A la FNAC des Halles il y a quelques jours : rayon Polars, un grand rayon, personne !
Je crois qu'on était deux clients en tout et pour tout et autant d'employés de la FNAC derrière le comptoir (non en fait ils étaient trois). Et je suis sûr que ce jour-là au moins un des deux clients n'a acheté aucun livre. Pourvu qu'ça dure...

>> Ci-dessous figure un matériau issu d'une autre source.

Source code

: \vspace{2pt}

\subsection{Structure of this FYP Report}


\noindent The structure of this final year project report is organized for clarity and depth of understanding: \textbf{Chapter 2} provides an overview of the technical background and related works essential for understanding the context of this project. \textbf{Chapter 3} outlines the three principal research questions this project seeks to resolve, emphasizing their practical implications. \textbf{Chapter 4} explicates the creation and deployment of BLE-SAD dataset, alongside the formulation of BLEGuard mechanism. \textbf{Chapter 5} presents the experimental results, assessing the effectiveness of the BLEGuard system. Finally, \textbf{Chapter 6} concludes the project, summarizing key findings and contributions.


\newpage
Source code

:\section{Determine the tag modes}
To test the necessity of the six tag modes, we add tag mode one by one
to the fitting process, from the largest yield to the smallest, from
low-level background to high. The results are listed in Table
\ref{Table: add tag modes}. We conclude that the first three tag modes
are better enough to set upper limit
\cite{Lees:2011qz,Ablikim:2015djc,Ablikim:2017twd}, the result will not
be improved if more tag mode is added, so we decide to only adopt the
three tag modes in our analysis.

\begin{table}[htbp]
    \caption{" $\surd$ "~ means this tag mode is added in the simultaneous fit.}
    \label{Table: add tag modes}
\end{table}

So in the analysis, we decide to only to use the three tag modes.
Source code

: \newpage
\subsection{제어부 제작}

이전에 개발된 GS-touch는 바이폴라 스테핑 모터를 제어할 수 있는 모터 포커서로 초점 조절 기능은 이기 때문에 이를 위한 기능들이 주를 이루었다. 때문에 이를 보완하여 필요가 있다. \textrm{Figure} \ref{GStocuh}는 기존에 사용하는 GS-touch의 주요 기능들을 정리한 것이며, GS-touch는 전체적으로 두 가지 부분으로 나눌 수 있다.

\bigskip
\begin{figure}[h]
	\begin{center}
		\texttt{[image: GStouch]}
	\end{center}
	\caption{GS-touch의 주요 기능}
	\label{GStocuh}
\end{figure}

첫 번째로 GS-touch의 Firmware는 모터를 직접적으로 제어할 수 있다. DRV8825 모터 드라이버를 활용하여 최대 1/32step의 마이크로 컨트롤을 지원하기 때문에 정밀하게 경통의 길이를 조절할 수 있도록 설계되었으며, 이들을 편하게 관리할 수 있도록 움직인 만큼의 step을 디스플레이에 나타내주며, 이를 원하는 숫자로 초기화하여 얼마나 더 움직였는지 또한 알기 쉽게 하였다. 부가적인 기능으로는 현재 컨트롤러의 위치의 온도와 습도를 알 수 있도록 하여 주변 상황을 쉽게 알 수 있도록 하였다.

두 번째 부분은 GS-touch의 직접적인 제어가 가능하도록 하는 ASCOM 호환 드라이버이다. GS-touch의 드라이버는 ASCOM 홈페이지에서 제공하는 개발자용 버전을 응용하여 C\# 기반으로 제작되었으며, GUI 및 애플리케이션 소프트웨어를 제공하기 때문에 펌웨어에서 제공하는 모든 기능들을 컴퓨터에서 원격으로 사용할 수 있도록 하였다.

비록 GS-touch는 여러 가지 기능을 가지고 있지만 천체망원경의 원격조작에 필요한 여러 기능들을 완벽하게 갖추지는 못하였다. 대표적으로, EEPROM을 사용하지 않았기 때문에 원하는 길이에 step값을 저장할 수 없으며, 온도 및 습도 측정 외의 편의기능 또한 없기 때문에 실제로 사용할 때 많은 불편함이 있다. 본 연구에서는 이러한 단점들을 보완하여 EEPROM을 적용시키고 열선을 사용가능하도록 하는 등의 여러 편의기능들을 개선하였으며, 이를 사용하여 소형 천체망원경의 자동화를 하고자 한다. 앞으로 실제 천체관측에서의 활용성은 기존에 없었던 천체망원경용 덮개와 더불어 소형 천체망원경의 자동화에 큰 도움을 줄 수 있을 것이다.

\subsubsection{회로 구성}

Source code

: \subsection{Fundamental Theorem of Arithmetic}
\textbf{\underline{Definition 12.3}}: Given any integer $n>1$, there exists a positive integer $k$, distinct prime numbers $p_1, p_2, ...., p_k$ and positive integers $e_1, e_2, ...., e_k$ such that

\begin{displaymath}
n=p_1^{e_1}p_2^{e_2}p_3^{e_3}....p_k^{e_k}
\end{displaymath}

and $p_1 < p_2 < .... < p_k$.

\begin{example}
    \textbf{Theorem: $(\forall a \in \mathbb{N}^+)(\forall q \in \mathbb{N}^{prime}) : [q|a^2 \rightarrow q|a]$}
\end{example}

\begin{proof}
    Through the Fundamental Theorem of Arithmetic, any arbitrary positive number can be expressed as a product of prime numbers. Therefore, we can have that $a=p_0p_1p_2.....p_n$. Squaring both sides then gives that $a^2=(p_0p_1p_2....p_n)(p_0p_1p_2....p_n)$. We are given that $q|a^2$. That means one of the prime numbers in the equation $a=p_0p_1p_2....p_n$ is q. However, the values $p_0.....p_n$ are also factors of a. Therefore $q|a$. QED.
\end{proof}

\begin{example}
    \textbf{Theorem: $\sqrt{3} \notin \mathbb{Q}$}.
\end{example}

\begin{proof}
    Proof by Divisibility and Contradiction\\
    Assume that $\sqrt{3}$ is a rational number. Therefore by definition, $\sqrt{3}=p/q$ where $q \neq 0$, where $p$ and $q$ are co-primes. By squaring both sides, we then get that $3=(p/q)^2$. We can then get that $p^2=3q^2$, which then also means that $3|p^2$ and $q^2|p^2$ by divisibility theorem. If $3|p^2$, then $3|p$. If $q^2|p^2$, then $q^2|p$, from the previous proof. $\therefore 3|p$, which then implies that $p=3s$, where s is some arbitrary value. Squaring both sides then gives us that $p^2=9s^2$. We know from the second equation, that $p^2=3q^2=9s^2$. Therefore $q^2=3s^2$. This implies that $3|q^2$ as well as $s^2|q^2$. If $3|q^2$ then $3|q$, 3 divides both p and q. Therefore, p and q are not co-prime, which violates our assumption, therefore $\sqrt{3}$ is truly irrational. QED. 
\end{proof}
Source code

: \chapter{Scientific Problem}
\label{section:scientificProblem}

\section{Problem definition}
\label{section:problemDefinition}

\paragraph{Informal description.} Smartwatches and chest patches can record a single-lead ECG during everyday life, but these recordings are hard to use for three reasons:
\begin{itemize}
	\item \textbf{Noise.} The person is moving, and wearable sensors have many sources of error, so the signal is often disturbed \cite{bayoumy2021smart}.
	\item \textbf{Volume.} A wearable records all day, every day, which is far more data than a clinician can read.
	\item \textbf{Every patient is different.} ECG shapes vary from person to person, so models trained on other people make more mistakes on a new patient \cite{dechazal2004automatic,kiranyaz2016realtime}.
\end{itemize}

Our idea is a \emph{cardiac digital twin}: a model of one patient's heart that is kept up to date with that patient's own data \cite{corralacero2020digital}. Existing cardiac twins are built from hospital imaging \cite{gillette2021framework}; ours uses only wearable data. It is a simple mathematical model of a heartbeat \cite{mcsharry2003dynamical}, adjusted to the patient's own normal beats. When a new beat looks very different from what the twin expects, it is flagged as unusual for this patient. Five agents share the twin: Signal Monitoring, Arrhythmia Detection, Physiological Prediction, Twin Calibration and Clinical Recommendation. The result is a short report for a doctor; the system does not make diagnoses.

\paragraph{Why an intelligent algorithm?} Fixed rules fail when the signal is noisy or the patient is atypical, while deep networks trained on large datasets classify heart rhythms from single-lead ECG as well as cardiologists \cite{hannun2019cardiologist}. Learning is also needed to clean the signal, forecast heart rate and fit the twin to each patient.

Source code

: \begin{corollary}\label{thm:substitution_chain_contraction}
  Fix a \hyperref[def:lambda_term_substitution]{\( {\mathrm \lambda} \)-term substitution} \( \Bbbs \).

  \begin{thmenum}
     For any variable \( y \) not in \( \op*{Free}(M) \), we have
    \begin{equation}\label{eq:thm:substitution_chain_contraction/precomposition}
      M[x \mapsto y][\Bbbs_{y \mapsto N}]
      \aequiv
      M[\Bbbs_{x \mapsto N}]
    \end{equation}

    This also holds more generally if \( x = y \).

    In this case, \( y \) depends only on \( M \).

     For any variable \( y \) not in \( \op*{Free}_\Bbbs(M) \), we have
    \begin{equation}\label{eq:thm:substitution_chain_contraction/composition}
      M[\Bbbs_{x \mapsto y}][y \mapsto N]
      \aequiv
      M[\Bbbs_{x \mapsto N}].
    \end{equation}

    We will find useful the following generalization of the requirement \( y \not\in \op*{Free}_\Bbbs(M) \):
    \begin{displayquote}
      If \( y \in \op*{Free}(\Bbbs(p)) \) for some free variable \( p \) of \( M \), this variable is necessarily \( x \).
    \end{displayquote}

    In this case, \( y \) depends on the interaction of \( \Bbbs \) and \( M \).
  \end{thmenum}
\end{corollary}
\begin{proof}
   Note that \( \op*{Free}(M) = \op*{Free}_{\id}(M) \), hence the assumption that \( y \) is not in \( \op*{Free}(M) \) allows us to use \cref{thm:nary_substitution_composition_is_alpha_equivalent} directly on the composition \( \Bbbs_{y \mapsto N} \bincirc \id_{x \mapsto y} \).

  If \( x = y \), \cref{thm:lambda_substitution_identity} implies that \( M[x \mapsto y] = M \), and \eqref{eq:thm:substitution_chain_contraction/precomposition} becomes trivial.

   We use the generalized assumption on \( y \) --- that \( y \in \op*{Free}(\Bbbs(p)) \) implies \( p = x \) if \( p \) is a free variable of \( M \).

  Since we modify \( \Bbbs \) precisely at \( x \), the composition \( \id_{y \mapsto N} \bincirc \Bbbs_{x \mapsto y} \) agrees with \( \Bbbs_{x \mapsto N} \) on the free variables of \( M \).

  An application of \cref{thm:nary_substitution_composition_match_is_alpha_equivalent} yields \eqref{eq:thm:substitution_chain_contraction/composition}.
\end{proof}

PS : Je n'ai rien contre les employés de la FNAC que je trouve dans l'ensemble pros et à l'écoute.
Necroko
12/08/2023 à 03:23
le Manga retrouve un marché plutôt normalisé après la "folie" c'est pas plus mal (on va peut-être avoir moins de Collector sans intérêt), on retrouve un marché d'avant covid (ils ont achetés quoi les jeunes avec leurs pass ?). L'inflation est aussi passé par là (je compte plus les séries en "Pause").
LH
12/08/2023 à 10:29
Chère équipe d’actualitté, cet article est extrêmement trompeur car rien ne vous permet d’affirmer avec la méthode de calcul que vous utilisez que 80% des best sellers sont au main de 19 maisons d’éditions. En effet, pour affirmer ceci il faudrait disposer de la somme totale de ventes de chacun des livres du 1er janvier au 30 juin, et par la suite regarder quelles maisons d’éditions les ont publié pour en dériver un pourcentage de concentration. Le fait que vous vous intéressiez uniquement au top 10 hebdomadaires de chacune des 26 semaines du 1er semestre revient à comparer des choux et des carottes.
L’exemple des cahiers de vacances est en cela parlant. Ceux-ci se retrouvent dans vos « best sellers » alors que leurs ventes sont concentrées sur quelques semaines uniquement. Si vous établissiez le classement en volume de chacune des œuvres du 1er janvier au 30 juin, vous constateriez qu’aucun de ces cahiers de vacances ne se classeraient dans les « best sellers » du 1er semestre. De la même façon, un livre ayant été 11eme de votre classement chaque semaine ne se retrouverait pas dans votre catégorie « best seller » alors que son volume total de ventes serait probablement largement au-dessus de celui des cahiers de vacances.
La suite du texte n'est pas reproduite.